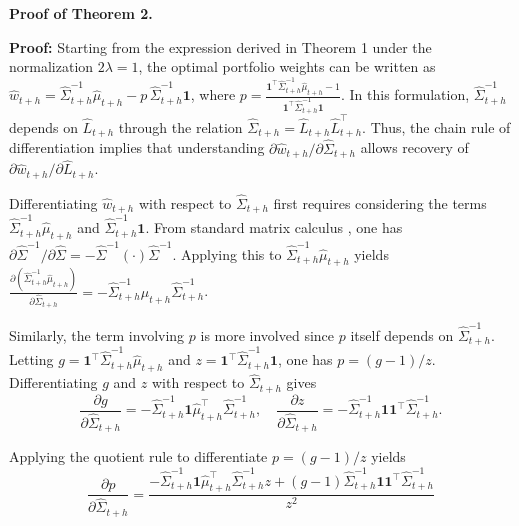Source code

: \noindent\textbf{Proof of Theorem 2.} \label{Appendix:A2}

\textbf{Proof: } Starting from the expression derived in Theorem 1 under the normalization $2\lambda=1$, the optimal portfolio weights can be written as  $\hat{w}_{t+h} = \hat{\Sigma}_{t+h}^{-1}\hat{\mu}_{t+h} - p\,\hat{\Sigma}_{t+h}^{-1}\mathbf{1}$, where  $p = \frac{\mathbf{1}^{\top}\hat{\Sigma}_{t+h}^{-1}\hat{\mu}_{t+h} - 1}{\mathbf{1}^{\top}\hat{\Sigma}_{t+h}^{-1}\mathbf{1}}$.  
In this formulation, $\hat{\Sigma}_{t+h}^{-1}$ depends on $\hat{L}_{t+h}$ through the relation $\hat{\Sigma}_{t+h} = \hat{L}_{t+h}\hat{L}_{t+h}^{\top}$. Thus, the chain rule of differentiation implies that understanding $\partial \hat{w}_{t+h}/\partial \hat{\Sigma}_{t+h}$ allows recovery of $\partial \hat{w}_{t+h}/\partial \hat{L}_{t+h}$.

Differentiating $\hat{w}_{t+h}$ with respect to $\hat{\Sigma}_{t+h}$ first requires considering the terms $\hat{\Sigma}_{t+h}^{-1}\hat{\mu}_{t+h}$ and $\hat{\Sigma}_{t+h}^{-1}\mathbf{1}$. From standard matrix calculus \citep{petersen2008matrix}, one has $\partial \hat{\Sigma}^{-1}/\partial \hat{\Sigma} = -\hat{\Sigma}^{-1}(\cdot)\hat{\Sigma}^{-1}$. Applying this to $\hat{\Sigma}_{t+h}^{-1}\hat{\mu}_{t+h}$ yields $\frac{\partial (\hat{\Sigma}_{t+h}^{-1}\hat{\mu}_{t+h})}{\partial \hat{\Sigma}_{t+h}} = -\hat{\Sigma}_{t+h}^{-1}\hat{\mu}_{t+h}\hat{\Sigma}_{t+h}^{-1}$.

Similarly, the term involving $p$ is more involved since $p$ itself depends on $\hat{\Sigma}_{t+h}^{-1}$. Letting $g=\mathbf{1}^{\top}\hat{\Sigma}_{t+h}^{-1}\hat{\mu}_{t+h}$ and $z=\mathbf{1}^{\top}\hat{\Sigma}_{t+h}^{-1}\mathbf{1}$, one has $p=(g-1)/z$. Differentiating $g$ and $z$ with respect to $\hat{\Sigma}_{t+h}$ gives  
\begin{equation}
    \frac{\partial g}{\partial \hat{\Sigma}_{t+h}} = -\hat{\Sigma}_{t+h}^{-1}\mathbf{1}\hat{\mu}_{t+h}^{\top}\hat{\Sigma}_{t+h}^{-1}, \quad
\frac{\partial z}{\partial \hat{\Sigma}_{t+h}} = -\hat{\Sigma}_{t+h}^{-1}\mathbf{1}\mathbf{1}^{\top}\hat{\Sigma}_{t+h}^{-1}.
\end{equation}

Applying the quotient rule to differentiate $p=(g-1)/z$ yields  
\begin{equation}
    \frac{\partial p}{\partial \hat{\Sigma}_{t+h}}
= \frac{-\hat{\Sigma}_{t+h}^{-1}\mathbf{1}\hat{\mu}_{t+h}^{\top}\hat{\Sigma}_{t+h}^{-1}z + (g-1)\hat{\Sigma}_{t+h}^{-1}\mathbf{1}\mathbf{1}^{\top}\hat{\Sigma}_{t+h}^{-1}}{z^2}
\end{equation}


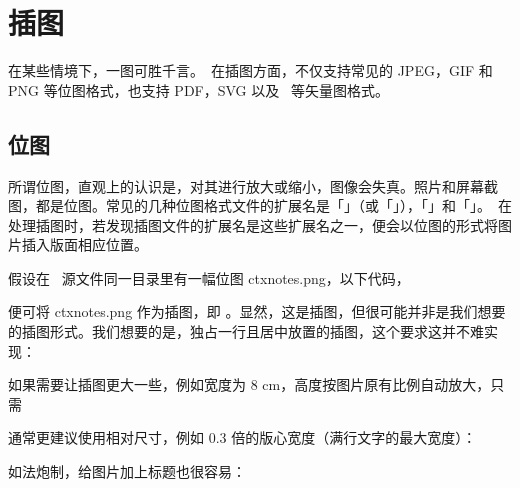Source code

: \chapter{插图}

在某些情境下，一图可胜千言。\ConTeXt\ 在插图方面，不仅支持常见的 JPEG，GIF 和 PNG 等位图格式，也支持 PDF，SVG 以及 \METAPOST\ 等矢量图格式。

\section[figure]{位图}

所谓位图，直观上的认识是，对其进行放大或缩小，图像会失真。照片和屏幕截图，都是位图。常见的几种位图格式文件的扩展名是「」（或「」），「」和「」。\ConTeXt\ 在处理插图时，若发现插图文件的扩展名是这些扩展名之一，便会以位图的形式将图片插入版面相应位置。

假设在 \ConTeXt\ 源文件同一目录里有一幅位图 ctxnotes.png，以下代码，

\starttyping[option=TEX]
\stoptyping


\noindent 便可将 ctxnotes.png 作为插图，即 。显然，这是插图，但很可能并非是我们想要的插图形式。我们想要的是，独占一行且居中放置的插图，这个要求这并不难实现：

\starttyping[option=TEX]
\stoptyping


如果需要让插图更大一些，例如宽度为 8 cm，高度按图片原有比例自动放大，只需

\starttyping[option=TEX]
\stoptyping

\noindent 通常更建议使用相对尺寸，例如 0.3 倍的版心宽度（满行文字的最大宽度）：

\starttyping[option=TEX]
\stoptyping


如法炮制，给图片加上标题也很容易：

\starttyping[option=TEX]
\stoptyping


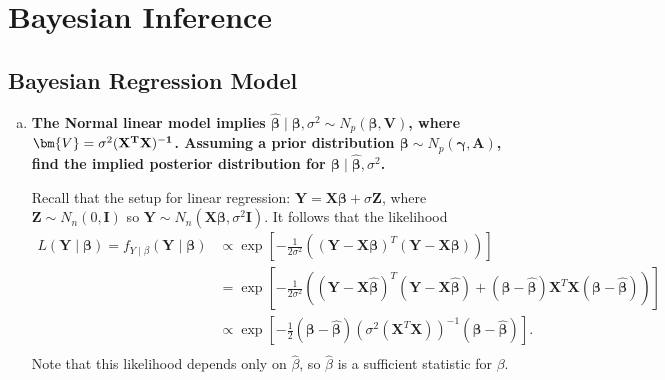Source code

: \newpage
\setcounter{section}{12}
\section{Bayesian Inference}

\subsection{Bayesian Regression Model}
\graphicspath{{notes/img}}

\begin{enumerate}[a)]
\item \textbf{The Normal linear model implies $\hat{\bm{\beta}} \mid \bm{\beta}, \sigma^2 \sim N_p(\bm{\beta}, \bm{V})$, where
$\bm{V} = \sigma^2 (\bf{X}^T \bf{X})^{-1}$. Assuming a prior distribution $\bm{\beta} \sim N_p(\bm{\gamma}, \bm{A})$, find the implied
posterior distribution for $\bm{\beta} \mid \hat{\bm{\beta}}, \sigma^2$.}
 
Recall that the setup for linear regression: $\bm{Y} = \bm{X\beta} + \sigma \bm{Z}$, where $\bm{Z} \sim N_n(0, \bm{I})$ so $\bm{Y} \sim N_n(\bm{X\beta}, \sigma^2\bm{I})$. It follows that
the likelihood
\begin{align*}
    L(\bm{Y} \mid \bm{\beta}) = f_{Y \mid \beta}(\bm{Y} \mid \bm{\beta}) &\propto \exp \left[ -\frac{1}{2\sigma^2} \left( (\bm{Y} - \bm{X\beta})^T (\bm{Y} -\bm{X\beta}) \right) \right] \\
    &= \exp \left[ -\frac{1}{2\sigma^2} \left( (\bm{Y} - \bm{X}\hat{\bm{\beta}})^T(\bm{Y} - \bm{X\hat{\bm{\beta}}}) + (\bm{\beta} - \hat{\bm{\beta}})\bm{X}^T\bm{X}(\bm{\beta} - \hat{\bm{\beta}}) \right) \right] \\
    &\propto \exp \left[ -\frac{1}{2} (\bm{\beta} - \hat{\bm{\beta}})\left(\sigma^2(\bm{X}^T\bm{X})\right)^{-1}(\bm{\beta} - \hat{\bm{\beta}}) \right]. \\
\end{align*}
Note that this likelihood depends only on $\hat{\beta}$, so $\hat{\beta}$ is a sufficient statistic for $\beta$. \\


\end{enumerate}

_ _ _ _

(Required action)
Across the data, pull every line containing the string "distribution".

(Result)
$\bm{V} = \sigma^2 (\bf{X}^T \bf{X})^{-1}$. Assuming a prior distribution $\bm{\beta} \sim N_p(\bm{\gamma}, \bm{A})$, find the implied
posterior distribution for $\bm{\beta} \mid \hat{\bm{\beta}}, \sigma^2$.}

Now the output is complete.